I smile. The orange color is beautiful. Almost translucent with hints of golden yellow around the edges. It looks like a little flame. I take it from her and study it for a few seconds before snapping a pic for Instagram.

I’m almost forcing myself to post stories at this point. I usually want to share everything I’m doing, what’s happening to me, the colors and joys of life. But recently, I feel gray and plain. There’s nothing I really want to show the world. I want to hide away. Things aren’t as colorful as they were before. I swipe through the filters on Instagram, trying to find the best one in which to color my little leaf in the poor lighting of my apartment.

Chaowen texts me later a much clearer picture of the leaf when she first picked it up. It’s vibrant and lively. Her fingers are slimmer than mine, her nails delicate and clean. I love that picture. Green grass, hints of blue sky, and gray clouds appear in the backdrop (also beautiful), but the leaf is crisp and clear in the foreground. The top of it looks like a little dancing wisp of fire; it lights up the whole picture.

“I thought of you when I was picking it up.”

It’s not uncommon for my close friends to gift me with orange things. They know my obsession with it and how something as simple as an orange hair tie could make me shimmy for joy (thanks Judy). I love orange. It lights up the room. It’s bold. It’s warm. It’s friendly and inviting. It’s so happy. It’s everything I want to be.
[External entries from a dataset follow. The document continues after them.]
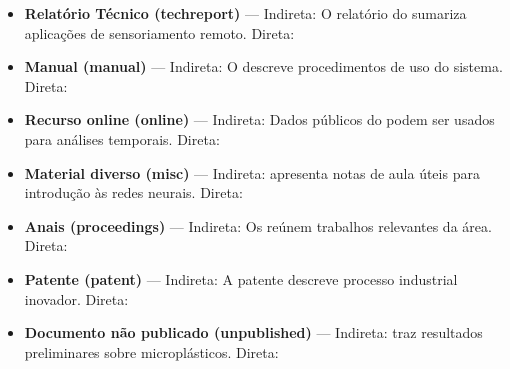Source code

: \begin{itemize}
    \item \textbf{Relatório Técnico (techreport)} --- Indireta: O relatório do \textcite{techreport1} sumariza aplicações de sensoriamento remoto. Direta:\par

    \item \textbf{Manual (manual)} --- Indireta: O \textcite{manual1} descreve procedimentos de uso do sistema. Direta:\par

    \item \textbf{Recurso online (online)} --- Indireta: Dados públicos do \textcite{online1} podem ser usados para análises temporais. Direta:\par

    \item \textbf{Material diverso (misc)} --- Indireta: \textcite{misc1} apresenta notas de aula úteis para introdução às redes neurais. Direta:\par

    \item \textbf{Anais (proceedings)} --- Indireta: Os \textcite{proceedings1} reúnem trabalhos relevantes da área. Direta:\par

    \item \textbf{Patente (patent)} --- Indireta: A patente \textcite{patent1} descreve processo industrial inovador. Direta:\par

    \item \textbf{Documento não publicado (unpublished)} --- Indireta: \textcite{unpublished1} traz resultados preliminares sobre microplásticos. Direta:\par
\end{itemize}

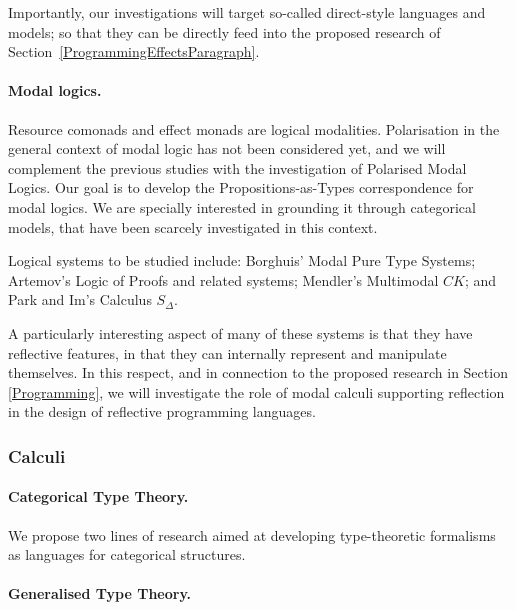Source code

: \documentclass[11pt,twocolumn]{article}
\newcommand{\hl}[1]{#1}%
\begin{document}
Importantly, our investigations will target so-called direct-style languages
and models; so that they can be directly feed into the proposed research of
Section~\ref{ProgrammingEffectsParagraph}.

\paragraph{Modal logics.}
\label{ModalLogicsParagraph}

Resource comonads and effect monads are logical modalities.  Polarisation in
the general context of modal logic has not been considered yet, and we will
complement the previous studies 
with the \hl{investigation} of Polarised
Modal Logics.  Our \hl{goal} is to develop the Propositions-as-Types
correspondence for modal logics.  We are specially interested in grounding it
through categorical models, that have been scarcely investigated in this
context.

Logical systems to be studied include:
%
Borghuis' Modal Pure Type Systems; %
%
Artemov's Logic of Proofs %
and related systems;
%
Mendler's Multimodal $CK$; %
and
%
Park and Im's Calculus $S_\Delta$. %

A particularly interesting aspect of many of these systems is that they
have reflective features, in that they can internally represent and
manipulate themselves.  In this respect, and in connection to the proposed
research in Section\,\ref{Programming}, we will investigate the role of
modal calculi supporting reflection in the design of reflective
programming languages.

\subsubsection{Calculi}
\label{CalculiSubsection}

\paragraph*{Categorical Type Theory.}

We propose two lines of \hl{research} aimed at developing type-theoretic
formalisms as languages for categorical structures.

\paragraph{Generalised Type Theory.}
\label{GeneralisedTypeTheoryParagraph}
\end{document}
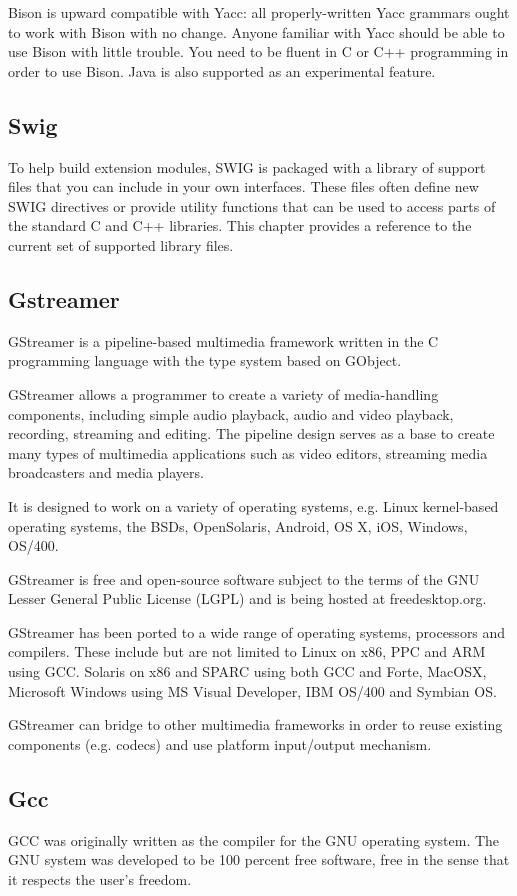 \documentclass[12pt,a4paper,oldfontcommands]{memoir}
\begin{document}
Bison is upward compatible with Yacc: all properly-written Yacc grammars ought to work with Bison with no change. Anyone familiar with Yacc should be able to use Bison with little trouble. You need to be fluent in C or C++ programming in order to use Bison. Java is also supported as an experimental feature\cite{25}.
\subsection{Swig}
To help build extension modules, SWIG is packaged with a library of support files that you can include in your own interfaces. These files often define new SWIG directives or provide utility functions that can be used to access parts of the standard C and C++ libraries. This chapter provides a reference to the current set of supported library files\cite{26}.
\subsection{Gstreamer} 
GStreamer is a pipeline-based multimedia framework written in the C programming language with the type system based on GObject.

GStreamer allows a programmer to create a variety of media-handling components, including simple audio playback, audio and video playback, recording, streaming and editing. The pipeline design serves as a base to create many types of multimedia applications such as video editors, streaming media broadcasters and media players.

It is designed to work on a variety of operating systems, e.g. Linux kernel-based operating systems, the BSDs, OpenSolaris, Android, OS X, iOS, Windows, OS/400.

GStreamer is free and open-source software subject to the terms of the GNU Lesser General Public License (LGPL) and is being hosted at freedesktop.org\cite{27}.
 	
GStreamer has been ported to a wide range of operating systems, processors and compilers. These include but are not limited to Linux on x86, PPC and ARM using GCC. Solaris on x86 and SPARC using both GCC and Forte, MacOSX, Microsoft Windows using MS Visual Developer, IBM OS/400 and Symbian OS.

GStreamer can bridge to other multimedia frameworks in order to reuse existing components (e.g. codecs) and use platform input/output mechanism\cite{28}.

\subsection{Gcc}
GCC was originally written as the compiler for the GNU operating system. The GNU system was developed to be 100 percent free software, free in the sense that it respects the user's freedom.
\end{document}
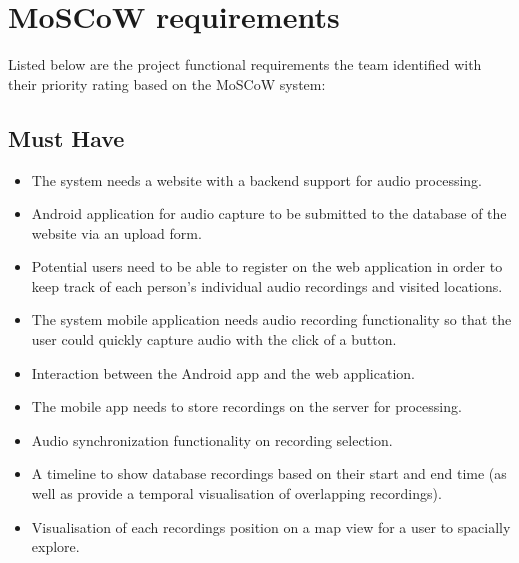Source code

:\documentclass{l3proj}
\begin{document}
\section{MoSCoW requirements}
Listed below are the project functional requirements the team identified with their priority rating based on the MoSCoW system:

\subsection{Must Have}


	\begin{itemize}

	\item {} The system needs a website with a backend support for audio processing.

	\item {} Android application for audio capture to be submitted to the database of the website via an upload form.

	\item {} Potential users need to be able to register on the web application in order to keep track of each person's individual audio recordings and visited locations.

	\item {} The system mobile application needs audio recording functionality so that the user could quickly capture audio with the click of a button.

	\item {} Interaction between the Android app and the web application.

	\item {} The mobile app needs to store recordings on the server for processing.

	\item {} Audio synchronization functionality on recording selection.

	\item {} A timeline to show database recordings based on their start and end time (as well as provide a temporal visualisation of overlapping recordings).

	\item {} Visualisation of each recordings position on a map view for a user to spacially explore.

	\end{itemize}
\end{document}
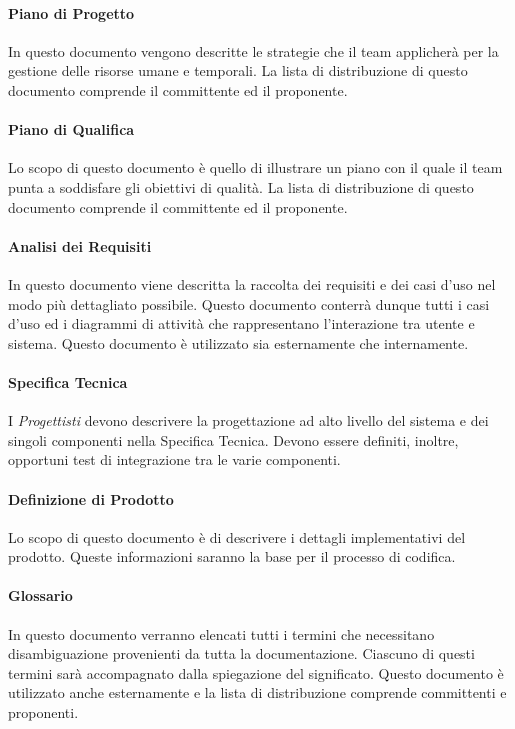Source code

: \paragraph{Piano di Progetto }

In questo documento vengono descritte le strategie che il team
applicherà per la gestione delle risorse umane e temporali. La lista
di distribuzione di questo documento comprende il committente ed il
proponente. 

\paragraph{Piano di Qualifica }

Lo scopo di questo documento è quello di illustrare un piano con il
quale  il team punta a soddisfare gli obiettivi di qualità.  La lista
di distribuzione di questo documento comprende il committente ed il
proponente. 

\paragraph{Analisi dei Requisiti }

In questo documento viene descritta la raccolta dei requisiti e dei
casi d’uso nel modo più dettagliato possibile. Questo documento
conterrà dunque tutti i casi d’uso ed
i diagrammi di attività che rappresentano l’interazione 
tra utente e sistema. Questo documento è utilizzato sia
esternamente che internamente. 


\paragraph{Specifica Tecnica }
I  \emph{Progettisti}  devono descrivere la progettazione ad alto livello del
sistema e dei singoli componenti nella Specifica Tecnica. Devono
essere definiti, inoltre, opportuni test di integrazione tra le varie
componenti.



\paragraph{Definizione di Prodotto  }
Lo scopo di questo documento è di descrivere i dettagli implementativi del prodotto.
Queste informazioni saranno la base per il processo di codifica.

\paragraph{Glossario  }
In questo documento verranno elencati tutti i termini
che necessitano disambiguazione provenienti da tutta la documentazione.
Ciascuno di questi termini sarà accompagnato dalla spiegazione del
significato. Questo documento è utilizzato anche esternamente e la
lista di distribuzione comprende committenti e proponenti. 

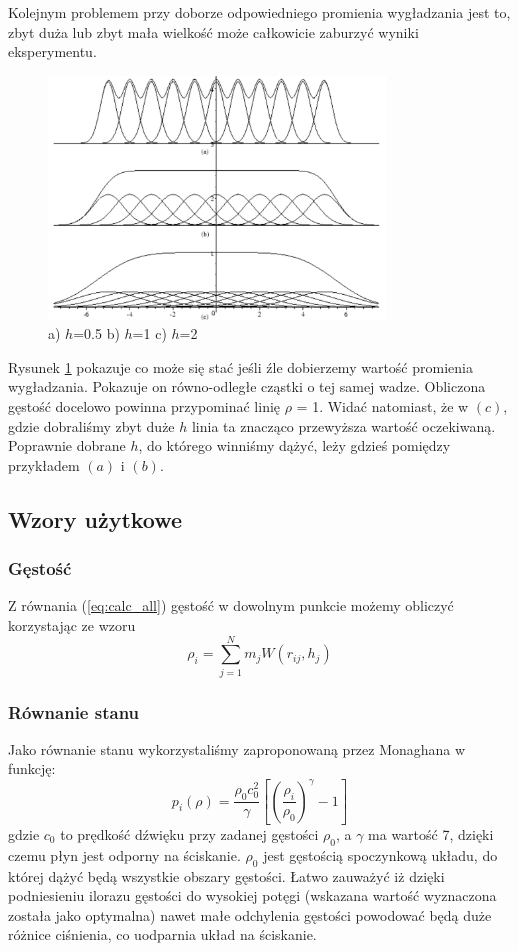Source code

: \documentclass[polish, 12pt]{aghthesis}
\begin{document}
			Kolejnym problemem przy doborze odpowiedniego promienia wygładzania jest to, zbyt duża lub zbyt mała wielkość może całkowicie zaburzyć wyniki eksperymentu.
			\begin{figure}[h!]
			\centering
			\includegraphics[width=0.8\textwidth]{smoothing.png}
			\caption{a) $h$=0.5 b) $h$=1 c) $h$=2}
			\label{fig:smoothing}
			\end{figure}
			Rysunek \ref{fig:smoothing} pokazuje co może się stać jeśli źle dobierzemy wartość promienia wygładzania. Pokazuje on równo-odległe cząstki o tej samej wadze. Obliczona gęstość docelowo powinna przypominać linię ${\rho}$ = 1. Widać natomiast, że w $(c)$, gdzie dobraliśmy zbyt duże $h$ linia ta znacząco przewyższa wartość oczekiwaną. Poprawnie dobrane $h$, do którego winniśmy dążyć, leży gdzieś pomiędzy przykładem $(a)$ i $(b)$.
			
		\subsection{Wzory użytkowe}
			\subsubsection{Gęstość}
			Z równania (\ref{eq:calc_all}) gęstość w dowolnym punkcie możemy obliczyć korzystając ze wzoru \[{\rho}_i=\sum_{j=1}^{N}m_jW(r_{ij},h_j) \label{eq:calc_density} \tag{8}\] 
			\subsubsection{Równanie stanu}
			Jako równanie stanu wykorzystaliśmy zaproponowaną przez Monaghana w \cite{Monaghan} funkcję:
			\[p_i(\rho)=\frac{\rho_0 c_0^2}{\gamma}[(\frac{\rho_i}{\rho_0})^{\gamma} - 1] \label{eq:calc_state} \tag{8}\]
			gdzie ${c_0}$ to prędkość dźwięku przy zadanej gęstości ${\rho_0}$, a ${\gamma}$ ma wartość 7, dzięki czemu płyn jest odporny na ściskanie. $\rho_0$ jest gęstością spoczynkową układu, do której dążyć będą wszystkie obszary gęstości. Łatwo zauważyć iż dzięki podniesieniu ilorazu gęstości do wysokiej potęgi (wskazana wartość wyznaczona została jako optymalna) nawet małe odchylenia gęstości powodować będą duże różnice ciśnienia, co uodparnia układ na ściskanie.
			
\end{document}
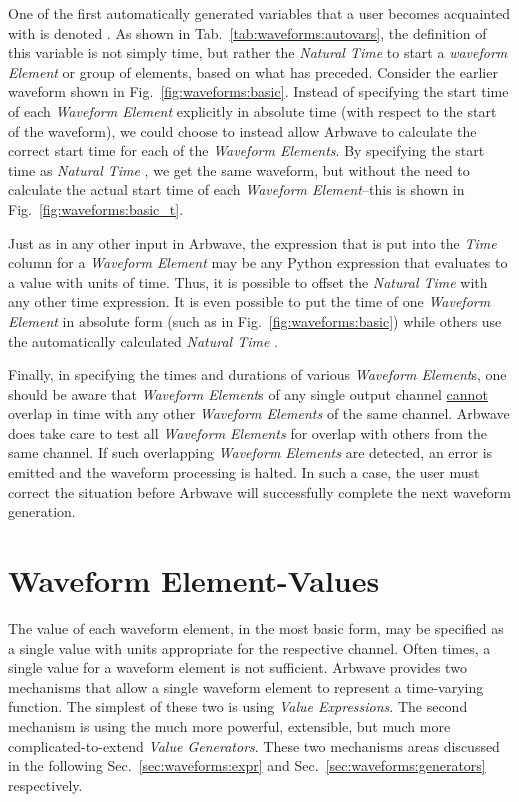 One of the first automatically generated variables that a user becomes
acquainted with is denoted .  As shown in
Tab.~\ref{tab:waveforms:autovars}, the definition of this variable is not simply
time, but rather the \textit{Natural Time} to start a \textit{waveform Element}
or group of elements, based on what has preceded.  Consider the earlier waveform
shown in Fig.~\ref{fig:waveforms:basic}.  Instead of specifying the start time
of each \textit{Waveform Element} explicitly in absolute time (with respect to
the start of the waveform), we could choose to instead allow Arbwave to
calculate the correct start time for each of the \textit{Waveform Elements}.  By
specifying the start time as \textit{Natural Time} , we get
the same waveform, but without the need to calculate the actual start time of
each \textit{Waveform Element}--this is shown in
Fig.~\ref{fig:waveforms:basic_t}.

Just as in any other input in Arbwave, the expression that is put into
the \textit{Time} column for a \textit{Waveform Element} may be any Python
expression that evaluates to a value with units of time.  Thus, it is possible
to offset the \textit{Natural Time}  with any other time
expression.  It is even possible to put the time of one \textit{Waveform Element} in absolute
form (such as in Fig.~\ref{fig:waveforms:basic}) while others use the
automatically calculated \textit{Natural Time} .

Finally, in specifying the times and durations of various \textit{Waveform
Element}s, one should be aware that \textit{Waveform Element}s of any single
output channel \underline{cannot} overlap in time with any other
\textit{Waveform Elements} of the same channel.  Arbwave does take care to test
all \textit{Waveform Elements} for overlap with others from the same channel.
If such overlapping \textit{Waveform Elements} are detected, an error is emitted
and the waveform processing is halted.  In such a case, the user must correct
the situation before Arbwave will successfully complete the next waveform
generation.



\section{Waveform Element-Values}\label{sec:waveforms:value}

The value of each waveform element, in the most basic form, may be specified as
a single value with units appropriate for the respective channel.
%
Often times, a single value for a waveform element is not sufficient.  Arbwave
provides two mechanisms that allow a single waveform element to represent a
time-varying function.  The simplest of these two is using \textit{Value
Expressions}.  The second mechanism is using the much more powerful, extensible,
but much more complicated-to-extend \textit{Value Generators}.  These two
mechanisms areas discussed in the following Sec.~\ref{sec:waveforms:expr} and
Sec.~\ref{sec:waveforms:generators} respectively.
I wonder why people say they feel blue. I don’t feel blue. Blue is calm. Blue is peaceful. Blue is quiet. I don’t feel like a color; I feel colorless.

I feel like static. I feel like white noise. I feel like fog.

What am I trying to say?

I want to be hopeful. I want to keep fighting. I want to be strong. I want to be orange. I want to keep fanning the flames. I want to be light and color in the midst of gray.

My soul is very weary. Depression is fucking hard.

I feel far from God because it’s been so hard to pray. I read His Word and feel nothing, retain nothing. But, even still I know this: He is faithful. This has happened to me before and He brought me out of it. I have cursed Him out before and He blessed me in return. I have questioned His goodness multiple times and He has never left my side.

So, I will trust in you, Lord. Even when I feel like I’ve gone colorblind – I will keep trusting you.